Exercise objective: Retype the entries, please, from their first line to the line containing "Changes numbers to those suitable for use on the left/upper", exactly and only those lines, minus the pictures.

Excerpted data:
----------------

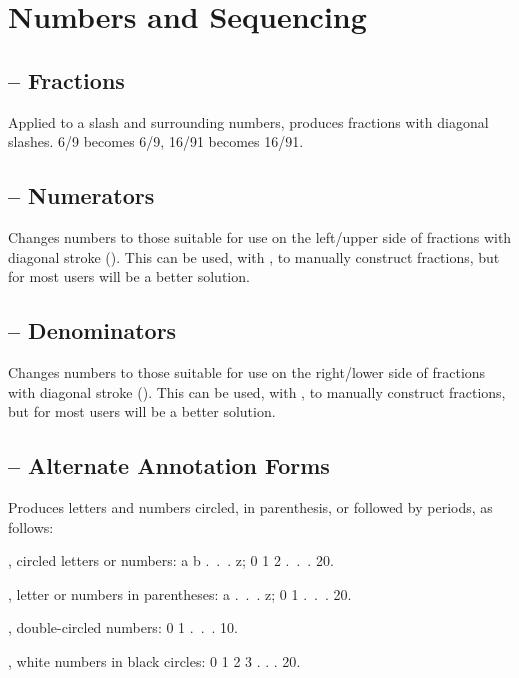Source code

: \section{Numbers and Sequencing}
\subsection{ -- Fractions}
Applied to a slash and surrounding numbers, produces fractions with diagonal
slashes. 6/9 becomes {6/9}, 16/91 becomes {16/91}.

\subsection{ -- Numerators}
Changes numbers to those suitable for use on the left/upper side of fractions
with diagonal stroke (). This can be used, with , to manually construct
fractions, but for most users  will be a better solution.

\subsection{ -- Denominators}
Changes numbers to those suitable for use on the right/lower side of fractions
with diagonal stroke (). This can be used, with , to manually construct
fractions, but for most users  will be a better solution.

\subsection{ -- Alternate Annotation Forms}
Produces letters and numbers circled, in parenthesis, or followed by periods, as follows:

, circled letters or numbers: {a b .~.~. z; 0 1 2 .~.~. 20}.

, letter or numbers in parentheses: {a .~.~. z; 0 1 .~.~. 20}.

, double-circled numbers: {0 1 .~.~. 10}.

, white numbers in black circles: {0 1 2 3 . . . 20}.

----------------

Exercise answer:
Source code

: \section{Numbers and Sequencing}
\subsection{ -- Fractions}
Applied to a slash and surrounding numbers, produces fractions with diagonal
slashes. 6/9 becomes {6/9}, 16/91 becomes {16/91}.

\subsection{ -- Numerators}
Changes numbers to those suitable for use on the left/upper side of fractions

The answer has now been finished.